_Exercise_:
Copy out all the lines in the records that include the word "which".

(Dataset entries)
== Segment start ==

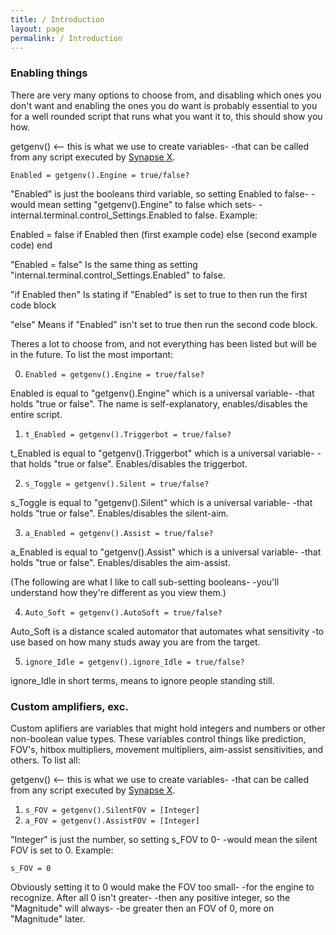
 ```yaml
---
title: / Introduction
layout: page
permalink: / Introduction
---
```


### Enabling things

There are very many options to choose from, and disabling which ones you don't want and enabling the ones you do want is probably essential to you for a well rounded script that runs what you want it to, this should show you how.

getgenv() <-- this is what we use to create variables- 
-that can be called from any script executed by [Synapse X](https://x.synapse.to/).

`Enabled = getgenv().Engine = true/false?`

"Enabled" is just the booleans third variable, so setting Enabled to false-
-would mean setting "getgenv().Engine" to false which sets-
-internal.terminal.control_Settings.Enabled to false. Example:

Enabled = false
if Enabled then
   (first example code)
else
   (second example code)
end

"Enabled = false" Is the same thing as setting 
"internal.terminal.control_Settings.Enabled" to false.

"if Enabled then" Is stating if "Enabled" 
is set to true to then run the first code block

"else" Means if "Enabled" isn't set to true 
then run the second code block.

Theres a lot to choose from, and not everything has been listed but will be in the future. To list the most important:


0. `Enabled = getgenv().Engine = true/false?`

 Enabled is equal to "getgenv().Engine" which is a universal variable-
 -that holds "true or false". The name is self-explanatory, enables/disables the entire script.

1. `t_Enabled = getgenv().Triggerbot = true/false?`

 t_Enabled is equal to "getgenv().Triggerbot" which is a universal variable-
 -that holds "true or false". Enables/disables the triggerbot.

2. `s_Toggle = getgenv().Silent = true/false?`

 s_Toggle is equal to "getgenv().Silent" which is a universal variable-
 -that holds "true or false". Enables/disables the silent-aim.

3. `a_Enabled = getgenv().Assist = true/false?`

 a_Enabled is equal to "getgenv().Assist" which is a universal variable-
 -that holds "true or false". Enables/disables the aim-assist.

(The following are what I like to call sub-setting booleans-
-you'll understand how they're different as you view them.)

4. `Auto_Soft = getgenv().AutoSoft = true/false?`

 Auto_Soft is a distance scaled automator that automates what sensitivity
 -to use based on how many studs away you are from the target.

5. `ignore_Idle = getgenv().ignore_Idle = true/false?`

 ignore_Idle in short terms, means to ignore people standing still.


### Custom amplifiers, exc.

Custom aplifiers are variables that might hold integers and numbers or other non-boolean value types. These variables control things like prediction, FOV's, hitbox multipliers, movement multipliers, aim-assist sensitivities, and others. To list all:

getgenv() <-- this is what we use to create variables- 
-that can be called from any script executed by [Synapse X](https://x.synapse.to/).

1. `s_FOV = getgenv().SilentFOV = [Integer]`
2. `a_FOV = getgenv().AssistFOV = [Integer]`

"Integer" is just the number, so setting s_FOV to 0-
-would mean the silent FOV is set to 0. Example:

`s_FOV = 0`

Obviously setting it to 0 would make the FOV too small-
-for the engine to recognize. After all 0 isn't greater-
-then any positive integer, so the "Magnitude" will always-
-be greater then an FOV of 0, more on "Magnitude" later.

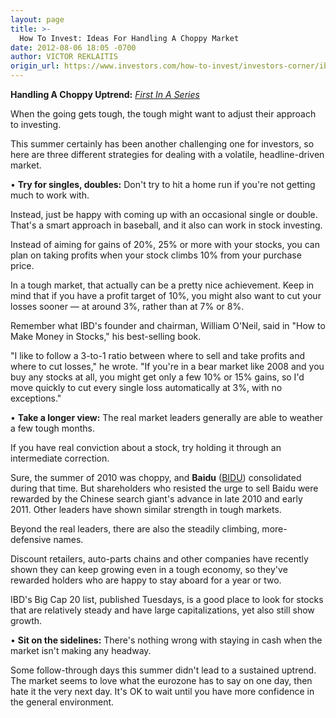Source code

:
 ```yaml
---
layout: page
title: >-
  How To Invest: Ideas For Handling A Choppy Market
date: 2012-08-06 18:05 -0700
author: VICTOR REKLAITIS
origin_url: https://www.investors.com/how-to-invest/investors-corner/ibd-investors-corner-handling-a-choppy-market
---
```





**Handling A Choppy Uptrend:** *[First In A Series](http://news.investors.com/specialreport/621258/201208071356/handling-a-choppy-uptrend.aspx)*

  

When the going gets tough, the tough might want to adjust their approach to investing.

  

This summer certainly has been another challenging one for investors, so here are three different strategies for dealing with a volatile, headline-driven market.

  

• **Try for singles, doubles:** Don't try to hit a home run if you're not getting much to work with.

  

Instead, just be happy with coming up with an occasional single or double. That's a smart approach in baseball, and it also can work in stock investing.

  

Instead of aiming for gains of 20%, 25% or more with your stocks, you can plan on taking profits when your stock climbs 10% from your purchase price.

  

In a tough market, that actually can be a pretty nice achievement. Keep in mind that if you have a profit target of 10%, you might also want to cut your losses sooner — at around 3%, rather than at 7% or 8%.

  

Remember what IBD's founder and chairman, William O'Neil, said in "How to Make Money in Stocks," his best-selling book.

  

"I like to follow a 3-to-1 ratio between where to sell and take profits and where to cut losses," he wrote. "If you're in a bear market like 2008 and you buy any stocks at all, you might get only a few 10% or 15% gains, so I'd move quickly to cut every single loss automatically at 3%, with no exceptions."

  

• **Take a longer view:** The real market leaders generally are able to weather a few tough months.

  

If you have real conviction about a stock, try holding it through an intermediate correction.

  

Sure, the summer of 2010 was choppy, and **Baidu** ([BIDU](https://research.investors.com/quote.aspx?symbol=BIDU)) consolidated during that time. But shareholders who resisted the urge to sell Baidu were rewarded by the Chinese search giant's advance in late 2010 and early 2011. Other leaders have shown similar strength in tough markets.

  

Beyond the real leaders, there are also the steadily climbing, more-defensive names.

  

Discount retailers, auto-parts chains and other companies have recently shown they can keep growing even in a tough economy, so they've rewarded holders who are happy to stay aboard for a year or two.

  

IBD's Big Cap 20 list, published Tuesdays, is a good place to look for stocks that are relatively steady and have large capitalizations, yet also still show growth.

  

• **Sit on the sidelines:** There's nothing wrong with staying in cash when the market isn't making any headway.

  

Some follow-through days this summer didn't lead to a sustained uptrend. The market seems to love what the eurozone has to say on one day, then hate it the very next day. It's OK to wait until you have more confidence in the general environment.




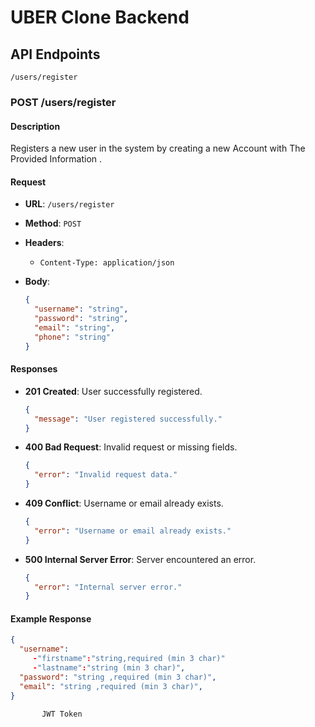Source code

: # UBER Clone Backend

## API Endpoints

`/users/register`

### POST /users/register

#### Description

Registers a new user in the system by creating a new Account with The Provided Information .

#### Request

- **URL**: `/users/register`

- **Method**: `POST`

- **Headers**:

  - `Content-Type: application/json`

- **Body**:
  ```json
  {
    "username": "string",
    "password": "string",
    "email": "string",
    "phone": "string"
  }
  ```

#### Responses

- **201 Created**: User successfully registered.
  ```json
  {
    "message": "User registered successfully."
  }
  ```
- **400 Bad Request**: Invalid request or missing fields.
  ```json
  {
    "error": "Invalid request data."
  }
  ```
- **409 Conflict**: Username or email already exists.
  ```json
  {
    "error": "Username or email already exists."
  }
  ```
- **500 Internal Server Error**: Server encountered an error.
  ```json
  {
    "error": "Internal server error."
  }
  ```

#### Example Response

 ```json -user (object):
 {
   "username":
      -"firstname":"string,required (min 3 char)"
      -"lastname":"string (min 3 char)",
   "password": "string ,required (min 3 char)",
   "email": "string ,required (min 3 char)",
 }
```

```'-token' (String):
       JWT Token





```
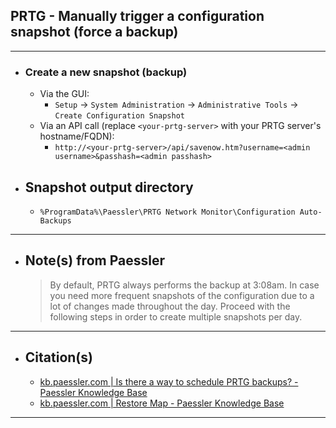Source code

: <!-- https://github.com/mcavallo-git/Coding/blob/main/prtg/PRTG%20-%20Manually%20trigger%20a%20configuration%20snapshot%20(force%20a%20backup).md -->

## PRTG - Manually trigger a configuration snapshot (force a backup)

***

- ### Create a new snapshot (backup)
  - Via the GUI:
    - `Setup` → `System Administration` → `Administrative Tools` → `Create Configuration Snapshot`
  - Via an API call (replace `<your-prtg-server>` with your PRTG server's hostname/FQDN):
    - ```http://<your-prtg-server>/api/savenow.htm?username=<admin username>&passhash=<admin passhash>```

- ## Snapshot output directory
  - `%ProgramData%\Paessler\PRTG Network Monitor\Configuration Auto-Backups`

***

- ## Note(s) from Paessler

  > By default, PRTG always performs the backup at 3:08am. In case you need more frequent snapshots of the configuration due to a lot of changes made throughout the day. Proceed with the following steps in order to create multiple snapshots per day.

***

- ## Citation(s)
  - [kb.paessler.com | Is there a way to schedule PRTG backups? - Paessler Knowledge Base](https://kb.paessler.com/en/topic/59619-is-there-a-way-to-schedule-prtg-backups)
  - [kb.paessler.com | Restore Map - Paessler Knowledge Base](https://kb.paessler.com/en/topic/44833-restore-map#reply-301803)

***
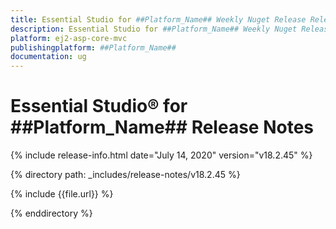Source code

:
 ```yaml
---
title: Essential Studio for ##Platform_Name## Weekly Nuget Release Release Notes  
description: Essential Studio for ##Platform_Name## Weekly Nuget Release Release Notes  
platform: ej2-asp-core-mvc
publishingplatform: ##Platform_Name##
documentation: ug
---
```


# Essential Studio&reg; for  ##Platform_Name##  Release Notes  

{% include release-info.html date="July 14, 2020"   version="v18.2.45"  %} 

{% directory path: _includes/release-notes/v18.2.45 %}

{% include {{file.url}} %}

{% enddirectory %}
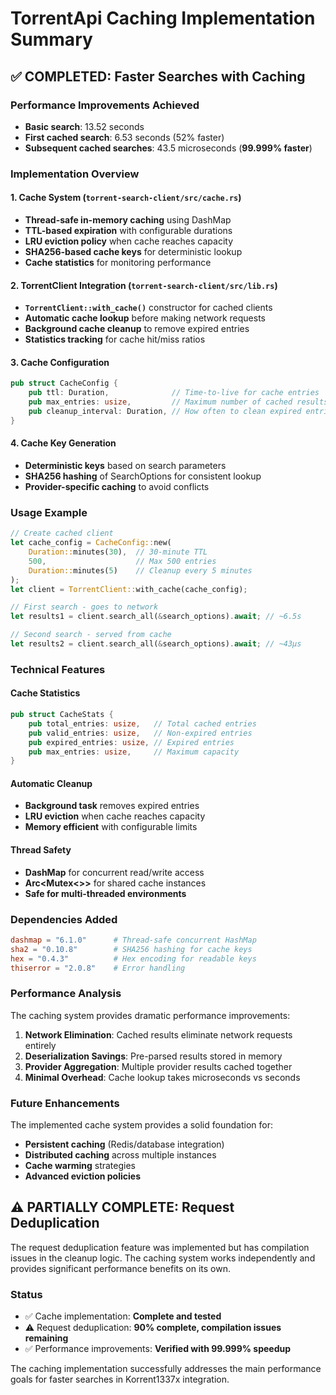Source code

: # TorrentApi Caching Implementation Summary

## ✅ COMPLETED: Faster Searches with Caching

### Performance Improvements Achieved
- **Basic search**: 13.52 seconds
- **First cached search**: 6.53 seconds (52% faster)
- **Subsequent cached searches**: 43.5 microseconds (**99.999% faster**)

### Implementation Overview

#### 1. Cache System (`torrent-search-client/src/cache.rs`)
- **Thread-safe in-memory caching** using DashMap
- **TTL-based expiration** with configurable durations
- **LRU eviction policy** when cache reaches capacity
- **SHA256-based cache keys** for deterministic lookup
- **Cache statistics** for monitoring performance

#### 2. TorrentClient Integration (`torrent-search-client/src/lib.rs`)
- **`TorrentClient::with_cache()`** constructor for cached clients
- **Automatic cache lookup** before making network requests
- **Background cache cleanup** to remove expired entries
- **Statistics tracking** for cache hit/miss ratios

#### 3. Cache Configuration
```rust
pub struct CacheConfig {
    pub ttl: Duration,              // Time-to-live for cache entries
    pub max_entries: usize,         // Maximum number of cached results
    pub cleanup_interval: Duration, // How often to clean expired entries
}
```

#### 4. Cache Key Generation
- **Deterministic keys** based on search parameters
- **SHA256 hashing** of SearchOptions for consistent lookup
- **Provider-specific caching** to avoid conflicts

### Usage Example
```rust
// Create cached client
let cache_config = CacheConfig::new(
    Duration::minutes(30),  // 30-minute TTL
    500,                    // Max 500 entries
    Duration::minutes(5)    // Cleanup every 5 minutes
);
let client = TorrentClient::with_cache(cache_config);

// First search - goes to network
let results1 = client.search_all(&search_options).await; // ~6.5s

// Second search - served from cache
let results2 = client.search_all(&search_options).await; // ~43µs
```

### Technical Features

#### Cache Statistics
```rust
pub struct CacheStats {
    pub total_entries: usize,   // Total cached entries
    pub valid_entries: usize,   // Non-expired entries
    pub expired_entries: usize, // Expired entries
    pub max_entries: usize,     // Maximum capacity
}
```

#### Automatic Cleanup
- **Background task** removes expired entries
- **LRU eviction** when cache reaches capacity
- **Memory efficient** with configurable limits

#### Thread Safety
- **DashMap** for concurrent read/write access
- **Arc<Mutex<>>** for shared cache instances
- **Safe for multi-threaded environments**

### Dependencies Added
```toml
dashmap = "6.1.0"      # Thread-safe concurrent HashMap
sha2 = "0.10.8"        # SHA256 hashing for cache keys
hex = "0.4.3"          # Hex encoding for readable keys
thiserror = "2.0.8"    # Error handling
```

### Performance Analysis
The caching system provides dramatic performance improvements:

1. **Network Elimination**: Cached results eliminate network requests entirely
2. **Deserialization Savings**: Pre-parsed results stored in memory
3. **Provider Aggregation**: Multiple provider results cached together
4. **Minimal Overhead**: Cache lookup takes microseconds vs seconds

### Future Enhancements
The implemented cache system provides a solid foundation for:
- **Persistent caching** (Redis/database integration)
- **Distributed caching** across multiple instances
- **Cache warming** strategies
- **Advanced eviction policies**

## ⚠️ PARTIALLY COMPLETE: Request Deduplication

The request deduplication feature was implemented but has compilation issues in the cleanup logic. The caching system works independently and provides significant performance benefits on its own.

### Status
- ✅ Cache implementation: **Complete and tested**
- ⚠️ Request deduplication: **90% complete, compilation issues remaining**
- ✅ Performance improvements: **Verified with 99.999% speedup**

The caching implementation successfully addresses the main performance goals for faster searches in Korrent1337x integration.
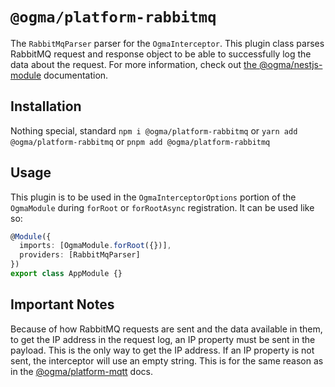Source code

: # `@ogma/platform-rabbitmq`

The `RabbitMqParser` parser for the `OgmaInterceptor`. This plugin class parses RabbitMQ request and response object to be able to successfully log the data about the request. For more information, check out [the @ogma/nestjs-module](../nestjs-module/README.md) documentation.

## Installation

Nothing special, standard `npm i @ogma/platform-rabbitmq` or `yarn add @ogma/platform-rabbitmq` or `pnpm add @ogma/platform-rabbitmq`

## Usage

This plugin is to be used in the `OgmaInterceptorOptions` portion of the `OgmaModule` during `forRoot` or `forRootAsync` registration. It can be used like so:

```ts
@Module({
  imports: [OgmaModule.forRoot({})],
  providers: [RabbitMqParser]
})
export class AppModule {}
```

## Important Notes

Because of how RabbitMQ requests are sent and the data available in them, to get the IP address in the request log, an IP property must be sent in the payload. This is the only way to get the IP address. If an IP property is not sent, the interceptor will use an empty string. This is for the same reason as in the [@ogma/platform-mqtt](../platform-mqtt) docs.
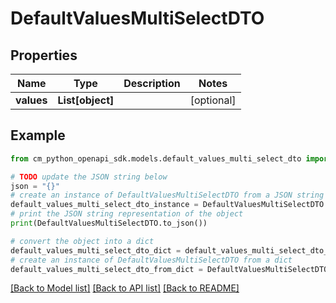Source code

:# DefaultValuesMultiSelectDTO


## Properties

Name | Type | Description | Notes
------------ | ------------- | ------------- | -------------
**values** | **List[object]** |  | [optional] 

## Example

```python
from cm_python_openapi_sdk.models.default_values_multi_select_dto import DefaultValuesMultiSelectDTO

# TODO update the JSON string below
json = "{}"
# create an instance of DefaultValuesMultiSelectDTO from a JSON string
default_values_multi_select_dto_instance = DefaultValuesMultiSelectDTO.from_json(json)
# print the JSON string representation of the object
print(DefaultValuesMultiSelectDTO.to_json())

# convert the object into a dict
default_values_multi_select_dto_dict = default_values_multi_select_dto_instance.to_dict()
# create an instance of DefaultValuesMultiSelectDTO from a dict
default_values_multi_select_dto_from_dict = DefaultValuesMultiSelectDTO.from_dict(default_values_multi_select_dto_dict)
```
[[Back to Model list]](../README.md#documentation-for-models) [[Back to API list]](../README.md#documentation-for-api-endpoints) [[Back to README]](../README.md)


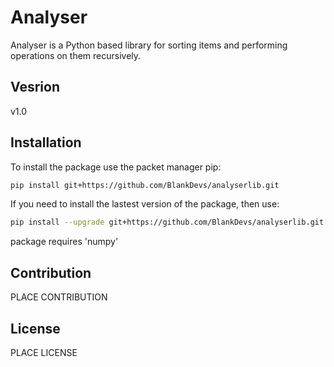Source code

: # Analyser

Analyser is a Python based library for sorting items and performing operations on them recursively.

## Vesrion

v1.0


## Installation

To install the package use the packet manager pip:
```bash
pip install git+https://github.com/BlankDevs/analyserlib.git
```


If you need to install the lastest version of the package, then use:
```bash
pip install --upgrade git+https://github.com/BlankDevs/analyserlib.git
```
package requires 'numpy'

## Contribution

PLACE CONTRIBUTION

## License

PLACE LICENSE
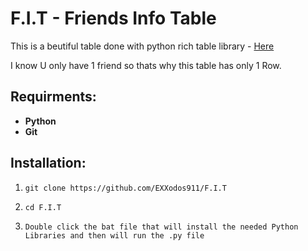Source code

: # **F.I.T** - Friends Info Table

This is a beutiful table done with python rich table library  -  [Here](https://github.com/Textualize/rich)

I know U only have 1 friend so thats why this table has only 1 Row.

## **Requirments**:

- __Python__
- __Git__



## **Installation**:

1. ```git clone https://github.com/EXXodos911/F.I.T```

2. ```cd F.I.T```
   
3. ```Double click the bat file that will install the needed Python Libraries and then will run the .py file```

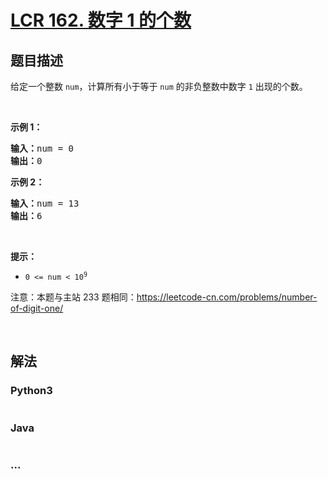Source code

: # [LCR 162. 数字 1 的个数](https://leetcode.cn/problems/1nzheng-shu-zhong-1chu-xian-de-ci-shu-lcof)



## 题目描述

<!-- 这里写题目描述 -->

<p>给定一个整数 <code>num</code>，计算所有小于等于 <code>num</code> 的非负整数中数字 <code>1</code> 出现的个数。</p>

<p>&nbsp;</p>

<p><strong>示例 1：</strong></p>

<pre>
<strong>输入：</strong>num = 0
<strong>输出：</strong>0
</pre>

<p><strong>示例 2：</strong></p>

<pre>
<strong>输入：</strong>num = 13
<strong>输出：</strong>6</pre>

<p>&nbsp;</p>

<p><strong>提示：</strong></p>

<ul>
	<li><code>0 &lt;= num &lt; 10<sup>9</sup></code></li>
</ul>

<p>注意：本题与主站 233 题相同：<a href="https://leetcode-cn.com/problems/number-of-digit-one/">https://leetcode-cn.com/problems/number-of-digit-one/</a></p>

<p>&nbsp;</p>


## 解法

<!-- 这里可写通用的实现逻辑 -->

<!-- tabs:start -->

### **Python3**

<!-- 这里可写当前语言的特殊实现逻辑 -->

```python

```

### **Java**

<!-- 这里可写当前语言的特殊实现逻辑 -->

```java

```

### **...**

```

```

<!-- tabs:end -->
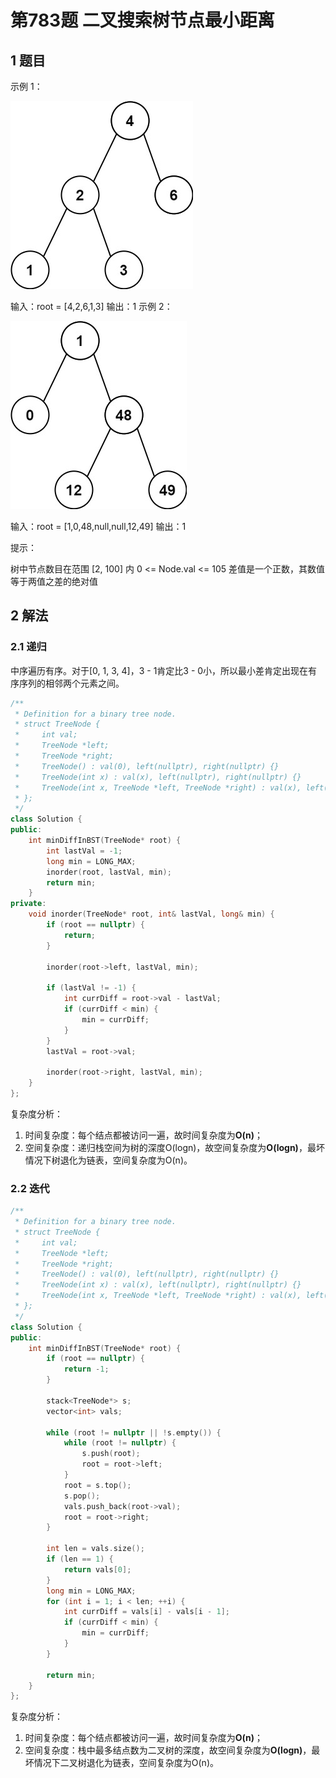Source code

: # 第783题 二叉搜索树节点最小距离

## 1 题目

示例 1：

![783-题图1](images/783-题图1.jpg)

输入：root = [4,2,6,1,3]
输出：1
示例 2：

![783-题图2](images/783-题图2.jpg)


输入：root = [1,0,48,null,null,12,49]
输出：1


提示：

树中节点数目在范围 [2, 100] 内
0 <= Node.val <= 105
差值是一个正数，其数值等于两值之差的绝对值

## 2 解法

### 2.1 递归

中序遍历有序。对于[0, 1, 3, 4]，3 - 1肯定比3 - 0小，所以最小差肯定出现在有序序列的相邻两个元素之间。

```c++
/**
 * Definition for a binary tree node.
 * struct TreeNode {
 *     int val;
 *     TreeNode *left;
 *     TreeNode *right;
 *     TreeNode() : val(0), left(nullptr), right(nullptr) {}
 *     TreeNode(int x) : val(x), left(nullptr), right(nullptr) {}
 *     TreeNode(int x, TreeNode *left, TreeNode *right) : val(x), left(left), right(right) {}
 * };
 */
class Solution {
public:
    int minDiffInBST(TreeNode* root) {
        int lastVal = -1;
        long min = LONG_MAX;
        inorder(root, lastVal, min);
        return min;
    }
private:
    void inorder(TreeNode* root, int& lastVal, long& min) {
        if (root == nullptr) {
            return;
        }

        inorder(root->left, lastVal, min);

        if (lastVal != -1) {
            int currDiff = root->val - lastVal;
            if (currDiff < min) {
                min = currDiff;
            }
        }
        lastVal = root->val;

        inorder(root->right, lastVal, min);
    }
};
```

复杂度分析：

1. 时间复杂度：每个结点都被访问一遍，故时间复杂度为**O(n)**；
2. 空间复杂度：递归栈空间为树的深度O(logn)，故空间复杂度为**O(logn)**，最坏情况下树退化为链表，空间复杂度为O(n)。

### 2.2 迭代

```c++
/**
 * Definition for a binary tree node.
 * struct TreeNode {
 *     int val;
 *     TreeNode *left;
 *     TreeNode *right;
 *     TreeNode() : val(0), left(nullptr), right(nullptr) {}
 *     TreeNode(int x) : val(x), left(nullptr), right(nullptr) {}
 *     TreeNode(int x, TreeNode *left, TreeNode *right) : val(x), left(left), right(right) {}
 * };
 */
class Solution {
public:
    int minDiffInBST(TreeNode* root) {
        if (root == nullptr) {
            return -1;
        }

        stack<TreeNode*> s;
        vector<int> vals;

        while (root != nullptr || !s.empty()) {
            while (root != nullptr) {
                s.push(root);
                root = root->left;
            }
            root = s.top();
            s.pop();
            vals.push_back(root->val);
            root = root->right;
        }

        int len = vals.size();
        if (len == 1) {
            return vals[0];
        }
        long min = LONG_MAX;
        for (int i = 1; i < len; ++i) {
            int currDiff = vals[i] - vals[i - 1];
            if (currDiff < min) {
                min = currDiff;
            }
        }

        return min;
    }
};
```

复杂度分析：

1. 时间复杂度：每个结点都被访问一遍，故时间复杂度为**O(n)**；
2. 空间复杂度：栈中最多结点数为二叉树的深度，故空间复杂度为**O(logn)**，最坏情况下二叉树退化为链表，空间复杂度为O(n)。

== Segment end ==

_Solution below_:
There are very many options to choose from, and disabling which ones you don't want and enabling the ones you do want is probably essential to you for a well rounded script that runs what you want it to, this should show you how.
-would mean setting "getgenv().Engine" to false which sets-
 Enabled is equal to "getgenv().Engine" which is a universal variable-
 t_Enabled is equal to "getgenv().Triggerbot" which is a universal variable-
 s_Toggle is equal to "getgenv().Silent" which is a universal variable-
 a_Enabled is equal to "getgenv().Assist" which is a universal variable-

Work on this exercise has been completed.